### PROMPT
In the records below, find each line with the word "structures" and copy it.

### TASK INPUT
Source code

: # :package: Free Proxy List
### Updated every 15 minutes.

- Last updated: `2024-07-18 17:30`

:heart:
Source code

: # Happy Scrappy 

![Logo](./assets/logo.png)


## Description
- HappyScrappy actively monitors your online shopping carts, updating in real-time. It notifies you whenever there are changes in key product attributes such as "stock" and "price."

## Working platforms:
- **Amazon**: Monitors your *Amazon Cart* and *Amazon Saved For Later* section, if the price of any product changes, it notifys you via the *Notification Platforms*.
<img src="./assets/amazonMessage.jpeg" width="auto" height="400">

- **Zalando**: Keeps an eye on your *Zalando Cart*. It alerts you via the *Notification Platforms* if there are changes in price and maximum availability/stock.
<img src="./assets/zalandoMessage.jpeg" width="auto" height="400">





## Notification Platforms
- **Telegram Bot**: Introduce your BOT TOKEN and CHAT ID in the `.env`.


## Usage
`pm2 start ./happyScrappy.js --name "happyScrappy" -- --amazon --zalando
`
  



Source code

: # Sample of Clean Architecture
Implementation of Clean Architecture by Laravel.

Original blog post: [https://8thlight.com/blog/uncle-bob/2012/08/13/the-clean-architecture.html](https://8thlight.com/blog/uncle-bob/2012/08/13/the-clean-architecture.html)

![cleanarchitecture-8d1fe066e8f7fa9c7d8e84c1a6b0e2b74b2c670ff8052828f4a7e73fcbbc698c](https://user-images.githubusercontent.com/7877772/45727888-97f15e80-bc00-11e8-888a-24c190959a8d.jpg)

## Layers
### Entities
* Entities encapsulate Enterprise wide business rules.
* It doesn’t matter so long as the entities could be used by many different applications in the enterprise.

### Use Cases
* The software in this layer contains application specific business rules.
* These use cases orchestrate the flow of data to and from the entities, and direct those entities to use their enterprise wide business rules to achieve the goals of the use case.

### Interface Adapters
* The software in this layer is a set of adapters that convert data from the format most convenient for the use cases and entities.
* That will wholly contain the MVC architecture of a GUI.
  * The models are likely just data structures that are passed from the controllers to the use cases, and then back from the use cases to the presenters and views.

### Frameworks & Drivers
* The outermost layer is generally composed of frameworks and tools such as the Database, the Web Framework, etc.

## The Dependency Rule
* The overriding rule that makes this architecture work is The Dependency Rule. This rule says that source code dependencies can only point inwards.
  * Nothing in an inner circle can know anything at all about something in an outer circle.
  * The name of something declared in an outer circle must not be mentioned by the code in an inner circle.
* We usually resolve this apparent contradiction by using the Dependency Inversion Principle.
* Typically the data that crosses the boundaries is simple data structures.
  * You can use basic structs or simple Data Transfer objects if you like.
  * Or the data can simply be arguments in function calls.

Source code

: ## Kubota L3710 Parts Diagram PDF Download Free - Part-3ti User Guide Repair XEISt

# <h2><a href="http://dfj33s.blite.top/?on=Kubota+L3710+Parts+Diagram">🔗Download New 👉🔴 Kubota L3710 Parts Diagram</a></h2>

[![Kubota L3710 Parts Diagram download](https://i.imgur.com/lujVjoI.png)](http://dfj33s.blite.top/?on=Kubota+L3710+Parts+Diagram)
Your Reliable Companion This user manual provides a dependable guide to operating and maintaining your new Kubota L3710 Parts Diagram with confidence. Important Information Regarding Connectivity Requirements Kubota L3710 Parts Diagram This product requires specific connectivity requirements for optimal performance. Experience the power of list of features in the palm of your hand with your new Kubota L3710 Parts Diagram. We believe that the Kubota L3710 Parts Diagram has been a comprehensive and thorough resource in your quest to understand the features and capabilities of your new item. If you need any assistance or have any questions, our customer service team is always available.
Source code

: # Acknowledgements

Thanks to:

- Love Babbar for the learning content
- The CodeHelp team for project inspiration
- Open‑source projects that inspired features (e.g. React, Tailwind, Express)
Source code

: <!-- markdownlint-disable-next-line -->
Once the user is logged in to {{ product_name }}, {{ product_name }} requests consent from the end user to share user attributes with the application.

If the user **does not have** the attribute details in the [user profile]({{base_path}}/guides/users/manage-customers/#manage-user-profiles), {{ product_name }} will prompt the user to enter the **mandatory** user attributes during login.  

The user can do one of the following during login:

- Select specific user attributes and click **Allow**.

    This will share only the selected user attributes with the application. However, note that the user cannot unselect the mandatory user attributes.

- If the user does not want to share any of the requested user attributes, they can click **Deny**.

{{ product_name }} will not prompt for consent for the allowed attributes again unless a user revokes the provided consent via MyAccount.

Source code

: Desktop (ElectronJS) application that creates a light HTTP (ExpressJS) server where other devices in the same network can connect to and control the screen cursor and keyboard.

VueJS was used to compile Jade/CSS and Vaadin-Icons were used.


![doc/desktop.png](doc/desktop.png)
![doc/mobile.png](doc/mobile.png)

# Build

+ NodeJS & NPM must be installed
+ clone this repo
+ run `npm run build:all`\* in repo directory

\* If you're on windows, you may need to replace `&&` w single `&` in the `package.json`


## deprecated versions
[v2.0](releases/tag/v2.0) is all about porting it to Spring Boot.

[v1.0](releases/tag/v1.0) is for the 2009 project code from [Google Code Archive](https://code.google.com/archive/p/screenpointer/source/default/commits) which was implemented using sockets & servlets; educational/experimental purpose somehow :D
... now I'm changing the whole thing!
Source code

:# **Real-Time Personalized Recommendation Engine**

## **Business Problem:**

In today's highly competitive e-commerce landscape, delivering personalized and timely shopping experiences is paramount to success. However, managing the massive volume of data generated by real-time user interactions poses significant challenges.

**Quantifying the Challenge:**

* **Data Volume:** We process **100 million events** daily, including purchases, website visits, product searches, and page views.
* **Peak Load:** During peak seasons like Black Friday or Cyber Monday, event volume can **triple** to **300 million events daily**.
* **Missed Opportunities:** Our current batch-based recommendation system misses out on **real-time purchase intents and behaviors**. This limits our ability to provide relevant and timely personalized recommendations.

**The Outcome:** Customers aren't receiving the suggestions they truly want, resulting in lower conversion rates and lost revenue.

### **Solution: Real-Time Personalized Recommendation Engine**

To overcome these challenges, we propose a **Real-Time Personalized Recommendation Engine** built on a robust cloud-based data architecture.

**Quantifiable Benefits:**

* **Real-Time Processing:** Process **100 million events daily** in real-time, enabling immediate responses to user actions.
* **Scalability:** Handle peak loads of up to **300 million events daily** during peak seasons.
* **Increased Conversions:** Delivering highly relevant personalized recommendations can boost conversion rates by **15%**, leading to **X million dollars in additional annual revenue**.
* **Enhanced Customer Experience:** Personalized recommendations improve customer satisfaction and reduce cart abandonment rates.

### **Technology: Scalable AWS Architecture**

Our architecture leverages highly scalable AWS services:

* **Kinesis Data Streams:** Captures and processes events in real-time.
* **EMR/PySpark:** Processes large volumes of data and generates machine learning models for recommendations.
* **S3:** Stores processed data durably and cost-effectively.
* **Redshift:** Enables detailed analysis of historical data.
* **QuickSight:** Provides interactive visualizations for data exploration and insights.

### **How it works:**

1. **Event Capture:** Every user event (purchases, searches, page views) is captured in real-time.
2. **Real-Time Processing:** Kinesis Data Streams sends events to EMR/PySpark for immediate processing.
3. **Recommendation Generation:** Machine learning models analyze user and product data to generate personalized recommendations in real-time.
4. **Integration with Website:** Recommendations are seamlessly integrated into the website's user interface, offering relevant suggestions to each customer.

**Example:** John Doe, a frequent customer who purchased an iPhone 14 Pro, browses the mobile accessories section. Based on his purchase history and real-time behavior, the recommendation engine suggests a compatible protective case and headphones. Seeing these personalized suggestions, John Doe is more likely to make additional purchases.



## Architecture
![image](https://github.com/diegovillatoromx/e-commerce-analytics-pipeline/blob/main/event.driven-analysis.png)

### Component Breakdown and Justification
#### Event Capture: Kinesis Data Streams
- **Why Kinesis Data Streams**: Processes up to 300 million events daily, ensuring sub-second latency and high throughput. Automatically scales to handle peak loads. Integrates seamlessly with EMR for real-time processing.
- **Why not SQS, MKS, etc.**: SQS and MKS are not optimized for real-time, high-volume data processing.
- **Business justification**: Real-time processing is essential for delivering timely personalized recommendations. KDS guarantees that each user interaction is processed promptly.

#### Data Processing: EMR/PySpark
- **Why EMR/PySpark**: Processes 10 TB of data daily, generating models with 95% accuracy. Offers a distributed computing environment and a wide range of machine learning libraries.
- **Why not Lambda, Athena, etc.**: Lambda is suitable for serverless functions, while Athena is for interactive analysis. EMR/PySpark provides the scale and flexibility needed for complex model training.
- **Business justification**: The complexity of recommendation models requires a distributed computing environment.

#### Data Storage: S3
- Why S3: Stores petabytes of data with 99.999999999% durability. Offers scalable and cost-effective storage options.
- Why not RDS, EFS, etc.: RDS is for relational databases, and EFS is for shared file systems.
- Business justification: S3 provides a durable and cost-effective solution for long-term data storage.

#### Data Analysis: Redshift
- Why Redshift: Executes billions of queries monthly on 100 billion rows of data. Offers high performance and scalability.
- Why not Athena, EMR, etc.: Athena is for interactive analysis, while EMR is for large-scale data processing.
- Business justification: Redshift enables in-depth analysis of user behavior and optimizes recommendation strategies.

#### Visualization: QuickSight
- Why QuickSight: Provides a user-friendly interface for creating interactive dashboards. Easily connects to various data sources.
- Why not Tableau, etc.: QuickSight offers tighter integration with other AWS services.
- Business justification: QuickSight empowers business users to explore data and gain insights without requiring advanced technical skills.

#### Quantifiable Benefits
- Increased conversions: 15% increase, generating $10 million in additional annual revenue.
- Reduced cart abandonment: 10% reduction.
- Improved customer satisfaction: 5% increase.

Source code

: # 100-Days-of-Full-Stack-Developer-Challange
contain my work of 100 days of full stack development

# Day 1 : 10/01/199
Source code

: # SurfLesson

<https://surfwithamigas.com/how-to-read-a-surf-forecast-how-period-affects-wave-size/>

### OUTPUT OF THE TASK
  * The models are likely just data structures that are passed from the controllers to the use cases, and then back from the use cases to the presenters and views.
* Typically the data that crosses the boundaries is simple data structures.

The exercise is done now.